${(b^{\displaystyle \, m})}^{\displaystyle n} \,=\, b^{\displaystyle \, mn}$
The power of an exponent with a base is equal to the product of the exponents with same base, is called the power rule of exponents.
$b$, $m$ and $n$ are constants. The literals $b$ and $m$ formed an exponential term $b^{\displaystyle \,m}$. The literal $n$ is a power for exponential term $b^{\displaystyle \,m}$ and formed a special term ${(b^{\displaystyle \, m})}^{\displaystyle n}$ in exponential form.
The power $n$ of an exponent $m$ with base $b$ is equal to the product of the exponents $m$ and $n$ with base $b$.

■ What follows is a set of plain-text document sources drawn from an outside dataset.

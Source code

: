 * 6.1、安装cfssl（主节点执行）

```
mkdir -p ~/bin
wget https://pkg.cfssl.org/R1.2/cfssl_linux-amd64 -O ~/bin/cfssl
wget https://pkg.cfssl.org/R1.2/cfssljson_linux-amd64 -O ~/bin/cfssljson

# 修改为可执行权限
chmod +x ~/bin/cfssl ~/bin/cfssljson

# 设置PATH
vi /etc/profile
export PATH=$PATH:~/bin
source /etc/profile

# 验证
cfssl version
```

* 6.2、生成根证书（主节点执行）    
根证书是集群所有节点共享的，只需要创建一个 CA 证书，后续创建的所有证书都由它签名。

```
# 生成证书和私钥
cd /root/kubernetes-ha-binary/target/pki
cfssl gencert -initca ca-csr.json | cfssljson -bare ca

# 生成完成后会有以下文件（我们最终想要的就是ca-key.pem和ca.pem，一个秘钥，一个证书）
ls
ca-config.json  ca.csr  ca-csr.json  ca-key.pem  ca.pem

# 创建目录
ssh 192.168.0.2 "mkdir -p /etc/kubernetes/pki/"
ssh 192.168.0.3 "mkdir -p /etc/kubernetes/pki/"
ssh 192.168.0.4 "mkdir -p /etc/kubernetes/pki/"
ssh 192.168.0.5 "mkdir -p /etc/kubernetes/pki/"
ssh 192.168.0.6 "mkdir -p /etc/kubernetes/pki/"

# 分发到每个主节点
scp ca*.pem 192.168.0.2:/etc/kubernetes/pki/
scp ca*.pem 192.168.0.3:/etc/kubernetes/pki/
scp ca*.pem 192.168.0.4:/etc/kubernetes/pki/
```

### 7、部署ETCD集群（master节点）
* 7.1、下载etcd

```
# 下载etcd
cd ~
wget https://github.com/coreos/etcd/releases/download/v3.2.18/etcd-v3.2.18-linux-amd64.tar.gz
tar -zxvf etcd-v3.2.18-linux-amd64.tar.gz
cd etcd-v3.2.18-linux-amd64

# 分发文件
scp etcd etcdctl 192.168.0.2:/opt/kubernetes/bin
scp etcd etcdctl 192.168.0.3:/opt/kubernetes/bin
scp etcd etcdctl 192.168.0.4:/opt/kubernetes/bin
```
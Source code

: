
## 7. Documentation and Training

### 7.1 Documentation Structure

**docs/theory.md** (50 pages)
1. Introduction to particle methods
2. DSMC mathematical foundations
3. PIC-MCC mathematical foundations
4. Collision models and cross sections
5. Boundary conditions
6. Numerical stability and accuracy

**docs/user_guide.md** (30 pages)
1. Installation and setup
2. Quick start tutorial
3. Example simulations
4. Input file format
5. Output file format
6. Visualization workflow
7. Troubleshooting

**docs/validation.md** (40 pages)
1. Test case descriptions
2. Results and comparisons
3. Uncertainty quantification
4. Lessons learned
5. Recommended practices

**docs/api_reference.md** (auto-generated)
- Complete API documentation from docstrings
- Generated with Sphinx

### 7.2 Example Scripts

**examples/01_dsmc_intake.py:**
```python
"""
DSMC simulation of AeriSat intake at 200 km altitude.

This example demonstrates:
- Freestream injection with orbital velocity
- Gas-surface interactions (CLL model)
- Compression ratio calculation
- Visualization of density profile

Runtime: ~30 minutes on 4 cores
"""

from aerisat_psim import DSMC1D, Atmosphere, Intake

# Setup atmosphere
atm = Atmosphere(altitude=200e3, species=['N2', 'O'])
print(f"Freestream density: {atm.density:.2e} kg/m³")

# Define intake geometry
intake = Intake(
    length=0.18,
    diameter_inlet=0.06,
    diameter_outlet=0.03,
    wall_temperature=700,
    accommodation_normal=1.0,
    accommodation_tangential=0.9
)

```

${(b^{\displaystyle \, m})}^{\displaystyle n} \,=\, b^{\displaystyle \, mn}$
It is called as the power rule for exponents and used as a formula when a quantity is power of an exponential term.
Learn how to derive the power rule of exponents in algebraic form with understandable process.
${(2^3)}^4$ is a term in which an exponential term $2^3$ has $4$ as its power..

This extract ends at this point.